Nadija Samour, a lawyer for the ELSC hit out at the trial against Daria in a speech made outside the court.
“This is an attack on the freedom of expression and freedom of assembly and stands on a shaky legal basis. However, this is a highly political case, the court might seek to forward the case to a higher court by imposing a financial penalty on Daria in this first instance”, she said.
“We will then definitely appeal and expect to win at a higher tribunal,” she continued.
A similar trial took place earlier this month and saw a court in Berlin convict an activist for ‘condoning a crime’ for chanting “Palestine will be free from the river to the sea” at a demonstration.
Ava Moayeri, a German-Iranian national, was arrested just days after Israel’s war on Gaza began on 7 October when she was accused of “condoning the assault by Hamas” for reciting the chant at a protest near the Sonnenallee, a boulevard with a large number of Arabic restaurants and shops, in the Neukölln district, which the activist co-organised.
The Berlin court argued that because the demonstration happened on 11 October using the slogan was a criminal offence, referring to the ‘endorsement of criminal acts’.
Before the trial started, Moayeri said in a statement that she had stood by her words but viewed them as positioning for peace in the region rather than support for Hamas.
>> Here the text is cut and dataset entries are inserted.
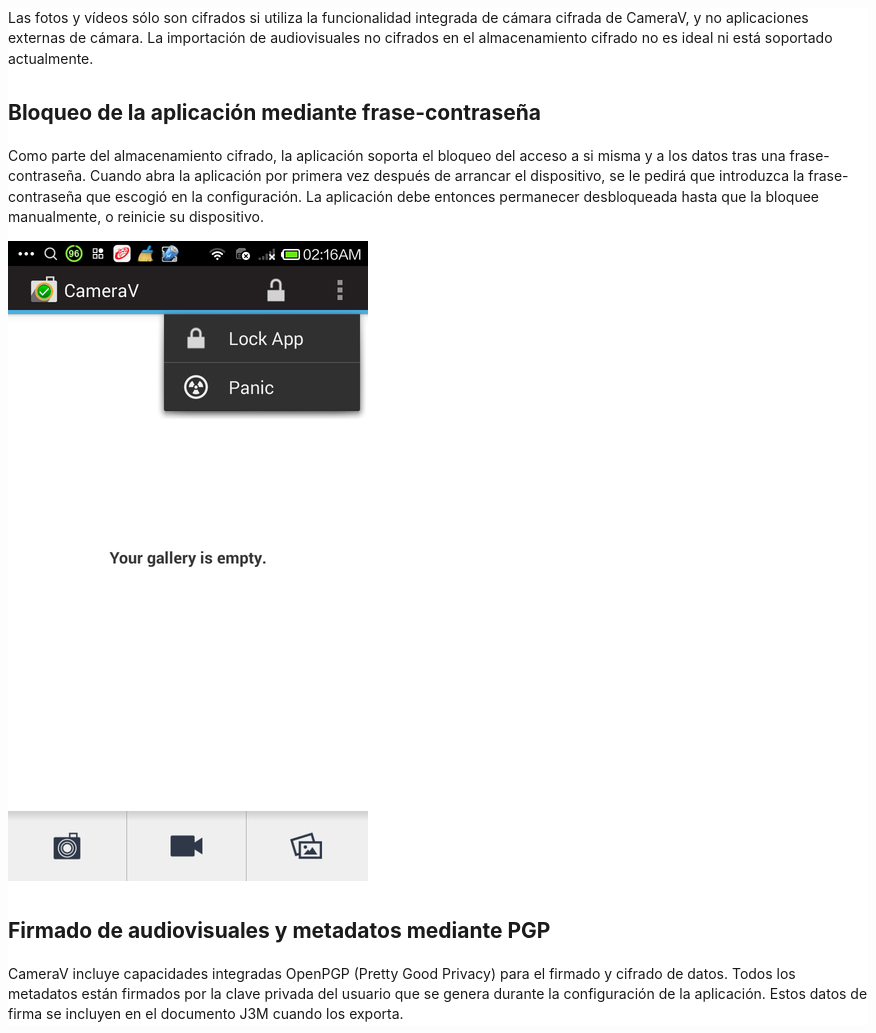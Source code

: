 Las fotos y vídeos sólo son cifrados si utiliza la funcionalidad integrada de cámara cifrada de CameraV, y no aplicaciones externas de cámara. La importación de audiovisuales no cifrados en el almacenamiento cifrado no es ideal ni está soportado actualmente.

## Bloqueo de la aplicación mediante frase-contraseña

Como parte del almacenamiento cifrado, la aplicación soporta el bloqueo del acceso a si misma y a los datos tras una frase-contraseña. Cuando abra la aplicación por primera vez después de arrancar el dispositivo, se le pedirá que introduzca la frase-contraseña que escogió en la configuración. La aplicación debe entonces permanecer desbloqueada hasta que la bloquee manualmente, o reinicie su dispositivo.

![lockaction.png](images/lockaction.png)

## Firmado de audiovisuales y metadatos mediante PGP

CameraV incluye capacidades integradas OpenPGP (Pretty Good Privacy) para el firmado y cifrado de datos. Todos los metadatos están firmados por la clave privada del usuario que se genera durante la configuración de la aplicación. Estos datos de firma se incluyen en el documento J3M cuando los exporta.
She also asserted that she had rejected “any form of antisemitism”.
Pro-Israel groups allege that the phrase calls for the “annihilation” of Israel and is associated with Palestinian group Hamas, deemed a terrorist organisation by the US, UK and European Union.
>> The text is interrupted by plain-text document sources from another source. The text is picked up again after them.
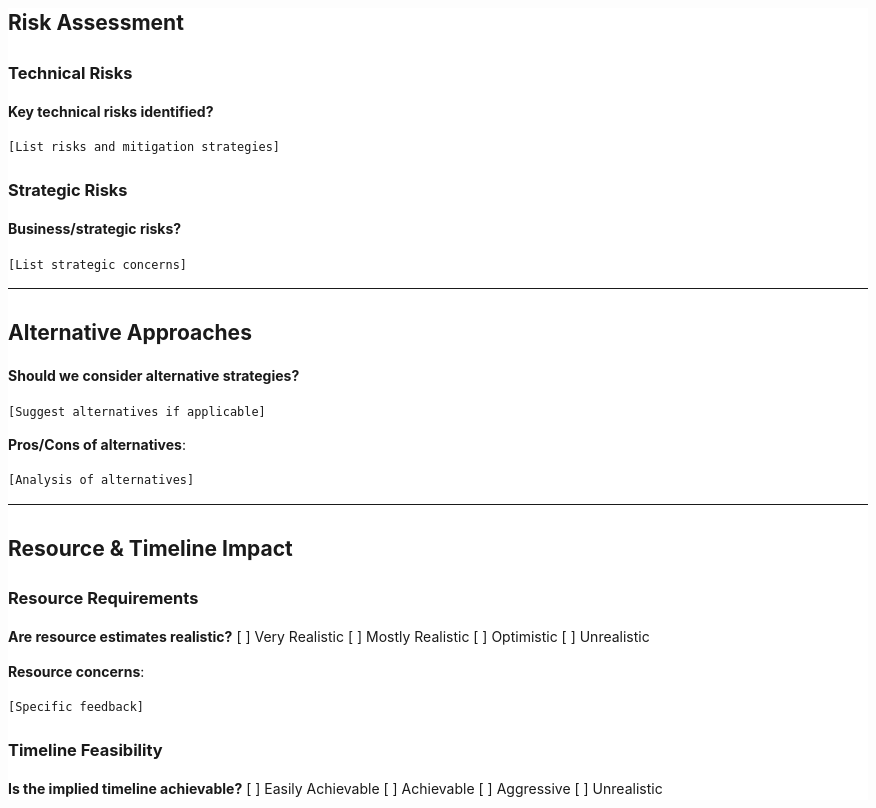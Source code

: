 
## Risk Assessment

### Technical Risks
**Key technical risks identified?**
```
[List risks and mitigation strategies]
```

### Strategic Risks
**Business/strategic risks?**
```
[List strategic concerns]
```

---

## Alternative Approaches

**Should we consider alternative strategies?**
```
[Suggest alternatives if applicable]
```

**Pros/Cons of alternatives**:
```
[Analysis of alternatives]
```

---

## Resource & Timeline Impact

### Resource Requirements
**Are resource estimates realistic?**
[ ] Very Realistic
[ ] Mostly Realistic
[ ] Optimistic
[ ] Unrealistic

**Resource concerns**:
```
[Specific feedback]
```

### Timeline Feasibility
**Is the implied timeline achievable?**
[ ] Easily Achievable
[ ] Achievable
[ ] Aggressive
[ ] Unrealistic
However, the use of “from the river to the sea’” is more widely understood as a call for Palestinian self-determination, equal rights, and the end to Israel’s occupation of Palestinian land.
Legal experts have noted there were growing attempts to criminalise the use of the phrase as part of wider suppression of the pro-Palestine solidarity movement.
In November, Germany’s Interior Minister Nancy Faeser declared the slogan illegal and punishable by a three-year prison sentence. The ministry of justice later said the phrase was ‘a Hamas slogan’.